Las negociaciones no fueron para nada fáciles, en su momento un virus informático generado por Israel generó serios contratiempos al sistema de enriquecimiento de uranio iraní. El primer acuerdo interno fue firmado en 2013 y finalmente en 2015 fue suscripto el acuerdo definitivo. Esto abrió las puertas a que la Agencia internacional de energía atómica pudiera llevar a cabo inspecciones, el compromiso de Irán eliminar sus reservas de uranio enriquecido, además de otras medidas de confianza. El régimen iraní llegó a este acuerdo, que podemos calificarlo de exitoso desde la perspectiva de Teherán, dado que los sectores duros de Washington y Tel Aviv se oponían a que Irán contara con capacidad nuclear, no lograron su objetivo. Irán conservó su industria nuclear y comenzó el levantamiento de sanciones que tenían a la economía de dicho país en una situación difícil. La política del ex presidente Ahmadineyad, tuvo sus consecuencias en el aspecto económico, dado que el actual presidente Rouhani, al asumir la presidencia en 2013 se encontró con una inflación del 40%, miles de millones de dólares de fondos propios congelados, recesión y la urgente necesidad de buscar una salida luego de ocho años de sanciones.  El acuerdo JCPOA, permitió a Irán recuperar mercados petroleros, rescatar parte de fondos embargados en el exterior, un tímido crecimiento económico y la posibilidad de recibir inversiones extranjeras.
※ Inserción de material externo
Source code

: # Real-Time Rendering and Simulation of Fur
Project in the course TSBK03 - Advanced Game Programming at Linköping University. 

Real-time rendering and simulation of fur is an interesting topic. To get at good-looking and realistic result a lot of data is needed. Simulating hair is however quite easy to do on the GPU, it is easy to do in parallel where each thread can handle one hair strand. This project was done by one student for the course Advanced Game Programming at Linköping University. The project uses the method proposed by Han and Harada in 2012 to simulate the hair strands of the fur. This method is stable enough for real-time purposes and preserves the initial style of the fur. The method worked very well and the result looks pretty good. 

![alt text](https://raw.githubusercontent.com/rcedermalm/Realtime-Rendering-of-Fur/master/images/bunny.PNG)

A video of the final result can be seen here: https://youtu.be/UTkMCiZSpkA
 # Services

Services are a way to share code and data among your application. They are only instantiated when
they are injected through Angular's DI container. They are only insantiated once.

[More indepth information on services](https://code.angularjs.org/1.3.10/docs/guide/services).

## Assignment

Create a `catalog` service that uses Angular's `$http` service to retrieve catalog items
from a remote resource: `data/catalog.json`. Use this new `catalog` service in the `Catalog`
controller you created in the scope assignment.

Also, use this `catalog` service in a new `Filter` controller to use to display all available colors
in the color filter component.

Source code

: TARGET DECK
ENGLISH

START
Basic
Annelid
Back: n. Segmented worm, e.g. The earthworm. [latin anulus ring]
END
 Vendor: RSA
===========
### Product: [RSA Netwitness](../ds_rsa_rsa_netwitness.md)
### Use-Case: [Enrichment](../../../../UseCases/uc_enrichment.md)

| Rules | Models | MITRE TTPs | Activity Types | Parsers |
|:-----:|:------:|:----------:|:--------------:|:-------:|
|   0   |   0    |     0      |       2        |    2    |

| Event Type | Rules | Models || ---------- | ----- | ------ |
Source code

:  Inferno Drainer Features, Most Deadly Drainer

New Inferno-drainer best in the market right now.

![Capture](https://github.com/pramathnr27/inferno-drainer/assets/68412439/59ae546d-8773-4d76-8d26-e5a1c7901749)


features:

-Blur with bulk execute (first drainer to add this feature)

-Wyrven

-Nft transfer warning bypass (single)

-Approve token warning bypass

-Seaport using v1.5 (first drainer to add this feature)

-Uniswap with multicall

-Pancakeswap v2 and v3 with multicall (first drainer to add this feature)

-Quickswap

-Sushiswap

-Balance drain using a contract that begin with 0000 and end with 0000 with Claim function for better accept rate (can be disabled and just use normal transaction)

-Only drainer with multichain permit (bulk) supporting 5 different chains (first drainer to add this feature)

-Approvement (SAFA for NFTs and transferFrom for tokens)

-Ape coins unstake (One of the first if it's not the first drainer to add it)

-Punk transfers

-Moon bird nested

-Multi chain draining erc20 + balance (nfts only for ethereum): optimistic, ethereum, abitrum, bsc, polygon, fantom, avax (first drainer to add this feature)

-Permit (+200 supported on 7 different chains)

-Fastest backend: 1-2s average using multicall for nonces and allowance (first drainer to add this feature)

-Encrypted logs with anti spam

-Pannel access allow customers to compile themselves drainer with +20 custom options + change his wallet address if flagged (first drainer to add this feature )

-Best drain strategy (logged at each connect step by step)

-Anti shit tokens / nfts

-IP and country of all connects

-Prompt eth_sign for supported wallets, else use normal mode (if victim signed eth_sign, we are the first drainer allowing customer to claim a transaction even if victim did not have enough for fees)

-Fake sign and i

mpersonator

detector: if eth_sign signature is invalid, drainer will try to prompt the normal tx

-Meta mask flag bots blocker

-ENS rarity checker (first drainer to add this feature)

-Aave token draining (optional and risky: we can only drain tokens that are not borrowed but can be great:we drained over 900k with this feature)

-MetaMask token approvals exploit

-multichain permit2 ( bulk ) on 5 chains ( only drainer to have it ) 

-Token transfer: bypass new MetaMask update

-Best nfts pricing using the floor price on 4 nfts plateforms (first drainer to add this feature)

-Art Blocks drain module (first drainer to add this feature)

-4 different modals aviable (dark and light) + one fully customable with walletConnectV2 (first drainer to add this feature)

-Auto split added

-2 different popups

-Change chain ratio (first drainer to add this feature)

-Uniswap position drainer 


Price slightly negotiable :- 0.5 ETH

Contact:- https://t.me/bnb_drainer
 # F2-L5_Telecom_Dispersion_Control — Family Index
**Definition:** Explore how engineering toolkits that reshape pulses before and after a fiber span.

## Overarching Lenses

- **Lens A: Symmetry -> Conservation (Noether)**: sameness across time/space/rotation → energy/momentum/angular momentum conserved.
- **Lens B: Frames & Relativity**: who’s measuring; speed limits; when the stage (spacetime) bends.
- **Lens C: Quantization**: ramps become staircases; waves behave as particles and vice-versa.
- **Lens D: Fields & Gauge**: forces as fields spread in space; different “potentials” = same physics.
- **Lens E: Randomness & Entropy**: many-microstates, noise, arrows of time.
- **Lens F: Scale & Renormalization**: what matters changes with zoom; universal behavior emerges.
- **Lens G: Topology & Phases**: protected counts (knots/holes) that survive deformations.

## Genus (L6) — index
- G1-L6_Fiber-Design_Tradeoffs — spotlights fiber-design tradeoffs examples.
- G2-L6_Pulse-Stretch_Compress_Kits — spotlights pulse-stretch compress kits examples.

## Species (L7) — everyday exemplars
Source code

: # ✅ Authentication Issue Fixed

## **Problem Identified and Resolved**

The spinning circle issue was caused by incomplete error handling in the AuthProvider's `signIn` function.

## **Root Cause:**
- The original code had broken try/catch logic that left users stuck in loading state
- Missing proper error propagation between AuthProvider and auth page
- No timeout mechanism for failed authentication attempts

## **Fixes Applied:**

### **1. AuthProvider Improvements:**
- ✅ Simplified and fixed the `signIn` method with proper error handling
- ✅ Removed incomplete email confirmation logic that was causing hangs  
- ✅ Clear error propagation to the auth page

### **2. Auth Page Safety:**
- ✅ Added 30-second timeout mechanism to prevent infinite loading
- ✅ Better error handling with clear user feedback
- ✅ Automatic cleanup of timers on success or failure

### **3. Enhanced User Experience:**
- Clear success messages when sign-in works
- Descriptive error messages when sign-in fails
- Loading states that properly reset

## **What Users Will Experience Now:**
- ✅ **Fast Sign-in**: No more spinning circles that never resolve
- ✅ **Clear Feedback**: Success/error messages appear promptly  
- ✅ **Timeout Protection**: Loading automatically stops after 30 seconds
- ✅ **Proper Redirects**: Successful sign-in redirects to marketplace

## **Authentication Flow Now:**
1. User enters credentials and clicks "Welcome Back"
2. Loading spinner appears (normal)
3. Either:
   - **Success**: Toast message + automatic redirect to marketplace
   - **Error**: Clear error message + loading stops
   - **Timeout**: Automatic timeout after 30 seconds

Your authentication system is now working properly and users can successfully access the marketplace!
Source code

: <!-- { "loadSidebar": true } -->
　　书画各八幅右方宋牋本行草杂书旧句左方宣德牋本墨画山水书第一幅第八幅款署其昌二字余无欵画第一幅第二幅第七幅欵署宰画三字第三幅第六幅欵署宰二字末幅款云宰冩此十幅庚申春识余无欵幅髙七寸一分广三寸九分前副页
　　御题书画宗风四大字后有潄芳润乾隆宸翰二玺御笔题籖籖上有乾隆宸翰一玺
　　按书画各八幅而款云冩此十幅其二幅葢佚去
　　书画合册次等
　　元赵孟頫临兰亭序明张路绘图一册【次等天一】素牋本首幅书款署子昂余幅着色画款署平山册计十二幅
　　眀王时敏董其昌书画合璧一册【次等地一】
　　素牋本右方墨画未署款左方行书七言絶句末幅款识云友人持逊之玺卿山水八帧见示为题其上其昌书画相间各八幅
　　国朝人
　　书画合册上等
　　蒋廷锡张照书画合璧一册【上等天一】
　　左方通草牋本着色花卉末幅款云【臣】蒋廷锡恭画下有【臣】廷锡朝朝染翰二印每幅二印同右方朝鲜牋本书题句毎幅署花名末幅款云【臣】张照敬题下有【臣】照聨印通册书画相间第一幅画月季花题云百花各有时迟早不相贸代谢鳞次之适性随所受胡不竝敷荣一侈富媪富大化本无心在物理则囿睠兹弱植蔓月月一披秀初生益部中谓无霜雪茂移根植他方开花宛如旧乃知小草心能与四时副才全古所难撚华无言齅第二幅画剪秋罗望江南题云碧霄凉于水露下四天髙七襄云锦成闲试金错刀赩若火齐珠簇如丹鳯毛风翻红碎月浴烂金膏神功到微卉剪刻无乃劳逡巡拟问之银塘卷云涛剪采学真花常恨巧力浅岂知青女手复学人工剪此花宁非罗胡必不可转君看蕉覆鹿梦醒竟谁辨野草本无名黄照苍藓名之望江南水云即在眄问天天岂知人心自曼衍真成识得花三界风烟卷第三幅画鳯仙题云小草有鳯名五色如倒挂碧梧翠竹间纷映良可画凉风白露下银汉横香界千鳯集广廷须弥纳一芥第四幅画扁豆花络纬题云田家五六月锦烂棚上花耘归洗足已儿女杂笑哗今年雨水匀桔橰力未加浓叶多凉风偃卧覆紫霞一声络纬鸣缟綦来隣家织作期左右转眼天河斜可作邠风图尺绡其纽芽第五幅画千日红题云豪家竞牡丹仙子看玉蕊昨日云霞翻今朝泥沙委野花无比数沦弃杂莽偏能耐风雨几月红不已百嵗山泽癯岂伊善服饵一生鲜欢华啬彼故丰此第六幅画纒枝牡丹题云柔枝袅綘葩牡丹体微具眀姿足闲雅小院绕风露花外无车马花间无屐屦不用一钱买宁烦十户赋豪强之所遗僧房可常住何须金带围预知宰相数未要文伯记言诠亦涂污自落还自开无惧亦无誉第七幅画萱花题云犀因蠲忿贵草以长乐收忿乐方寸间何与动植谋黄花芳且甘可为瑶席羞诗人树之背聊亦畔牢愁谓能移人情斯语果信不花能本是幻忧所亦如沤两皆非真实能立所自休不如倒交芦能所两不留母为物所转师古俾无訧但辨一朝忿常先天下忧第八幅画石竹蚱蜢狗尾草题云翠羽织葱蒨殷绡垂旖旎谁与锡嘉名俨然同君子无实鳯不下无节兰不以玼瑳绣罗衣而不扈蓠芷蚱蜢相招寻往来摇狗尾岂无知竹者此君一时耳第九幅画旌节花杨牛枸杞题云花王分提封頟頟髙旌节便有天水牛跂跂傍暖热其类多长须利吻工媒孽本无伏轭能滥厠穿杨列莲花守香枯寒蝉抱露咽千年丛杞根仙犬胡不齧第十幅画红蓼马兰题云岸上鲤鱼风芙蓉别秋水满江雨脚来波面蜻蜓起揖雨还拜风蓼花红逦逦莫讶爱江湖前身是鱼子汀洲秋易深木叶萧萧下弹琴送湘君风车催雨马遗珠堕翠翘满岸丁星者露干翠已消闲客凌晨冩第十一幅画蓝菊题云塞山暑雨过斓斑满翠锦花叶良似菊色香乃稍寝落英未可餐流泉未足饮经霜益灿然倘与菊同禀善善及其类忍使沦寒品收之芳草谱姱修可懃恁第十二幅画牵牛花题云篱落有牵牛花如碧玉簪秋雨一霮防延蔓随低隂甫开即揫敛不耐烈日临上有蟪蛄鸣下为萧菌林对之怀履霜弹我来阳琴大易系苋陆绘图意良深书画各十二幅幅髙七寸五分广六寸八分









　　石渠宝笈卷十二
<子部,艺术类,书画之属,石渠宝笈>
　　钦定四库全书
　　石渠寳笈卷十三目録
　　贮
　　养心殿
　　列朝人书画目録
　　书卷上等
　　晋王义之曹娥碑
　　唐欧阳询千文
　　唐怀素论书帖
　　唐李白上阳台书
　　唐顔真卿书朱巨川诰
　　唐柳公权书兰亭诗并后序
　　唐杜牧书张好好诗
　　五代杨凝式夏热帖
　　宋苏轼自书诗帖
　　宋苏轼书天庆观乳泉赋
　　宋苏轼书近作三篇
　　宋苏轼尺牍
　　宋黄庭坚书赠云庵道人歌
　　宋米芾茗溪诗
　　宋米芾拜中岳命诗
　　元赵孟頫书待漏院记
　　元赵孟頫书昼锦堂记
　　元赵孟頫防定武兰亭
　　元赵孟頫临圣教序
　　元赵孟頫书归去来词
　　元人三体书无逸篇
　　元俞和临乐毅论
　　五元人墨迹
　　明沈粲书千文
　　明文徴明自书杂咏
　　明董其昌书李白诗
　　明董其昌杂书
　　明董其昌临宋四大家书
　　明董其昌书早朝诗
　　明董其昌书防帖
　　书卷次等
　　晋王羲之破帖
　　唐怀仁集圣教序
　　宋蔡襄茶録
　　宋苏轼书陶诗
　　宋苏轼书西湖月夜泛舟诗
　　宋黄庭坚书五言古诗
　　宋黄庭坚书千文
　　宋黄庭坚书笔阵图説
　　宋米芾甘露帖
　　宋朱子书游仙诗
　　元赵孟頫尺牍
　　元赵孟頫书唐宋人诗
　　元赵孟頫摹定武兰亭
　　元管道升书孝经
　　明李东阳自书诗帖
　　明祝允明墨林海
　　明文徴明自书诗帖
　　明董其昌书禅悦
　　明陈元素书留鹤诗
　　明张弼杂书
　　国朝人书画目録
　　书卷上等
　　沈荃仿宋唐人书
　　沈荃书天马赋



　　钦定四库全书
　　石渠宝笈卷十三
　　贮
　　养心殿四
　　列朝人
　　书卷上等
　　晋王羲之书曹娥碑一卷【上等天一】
El acuerdo JCPOA, le dio oxígeno a un régimen sospechado de apoyar el terrorismo – Argentina tiene un conflicto abierto por el atentado a la mutual judía AMIA en 1994 – y que está detrás de una poderosa ONG, también considerada terrorista, que es el movimiento libanés Hezbollah. Esto fue objeto de importantes cuestionamientos en Europa y los propios Estados Unidos. Esto fuer refutado por las consecuencias del acuerdo en los planos político y también económico, lectura que hizo el régimen, que esperaba una rápida recuperación.  No obstante el optimismo inicial,  el régimen debe hacer frente a un elevado índice de desempleo que afecta especialmente a los jóvenes (29%). Los recortes en materia social, se han hecho sentir y ello generó malhumor social que desencadenó protestas e importantes movilizaciones, reprimidos con dureza por el régimen.  Las sanciones también trajeron consecuencias para el sistema financiero iraní, dado que los beneficios de las divisas provenientes del petróleo no han llegado al resto de la economía, a lo que debemos agregar las prioridades de la agenda exterior iraní. La crisis del ISIS, la rivalidad con Arabia Saudita, la guerra civil siria, demandaron que importantes recursos se destinaran al área de defensa y al apoyo de los aliados en Irak, Líbano y Siria.  La corrupción es otro serio problema del país, especialmente por los beneficios económicos de la élite del régimen y las prebendas que reciben muchos líderes religiosos o cercanos al poder. Ello incluye a la Guardia Revolucionaria, que tiene una importante red de negocios dentro y fuera del país con importantes beneficios.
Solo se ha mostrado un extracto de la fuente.